In Jointer, the defendant pleaded guilty to a few minor crack sales in which apparently no serious violence was involved. Then, after a thoughtful sentencing hearing in which the district court considered general and individual considerations, the judge imposed a sentence of more than seven years (87 months to be exact). BY my lights, a sentence of 7+ years for minor drug sales seems pretty reasonable and compliant with Congress' instruction to sentencing judges in 18 U.S.C. § 3553(a) to "impose a sentence sufficient, but not greater than necessary, to comply with the purposes set forth in paragraph (2) of this subsection."
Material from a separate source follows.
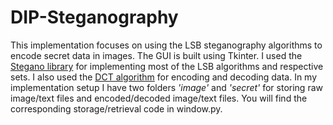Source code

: # DIP-Steganography

This implementation focuses on using the LSB steganography algorithms to encode secret data in images. The GUI is built using Tkinter. I used the [Stegano library](https://pypi.org/project/stegano/) for implementing most of the LSB algorithms and respective sets. I also used the [DCT algorithm](https://github.com/neivin/stego/blob/master/DCT.py) for encoding and decoding data. In my implementation setup I have two folders *'image'* and *'secret'* for storing raw image/text files and encoded/decoded image/text files. You will find the corresponding storage/retrieval code in window.py.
But, tellingly, the Jointer court never considers directly whether 7+ years was a reasonable sentence for the defendant's crimes, nor does it one address the text of 3553(a) or the purposes set forth in 3553(a)(2) that are to guide sentencing. Instead, because the district court drew guidance from the US Sentencing Commission's suggestion that a 20:1 ratio would better serve congressional goals than the guidelines' current 100:1 ratio, the Jointer court decided the sentencing judge erred "as a matter of law." According to Jointer, the district court "followed neither the statutory language set out by Congress nor the applicable guidelines sections."
HUH??? What statutory language did the district court not follow? I have identified above the "statutory language set out by Congress" that the Seventh Circuit has ignored in Jointer, but I cannot for the life of me figure out what "statutory language set out by Congress" that the district court failed to follow.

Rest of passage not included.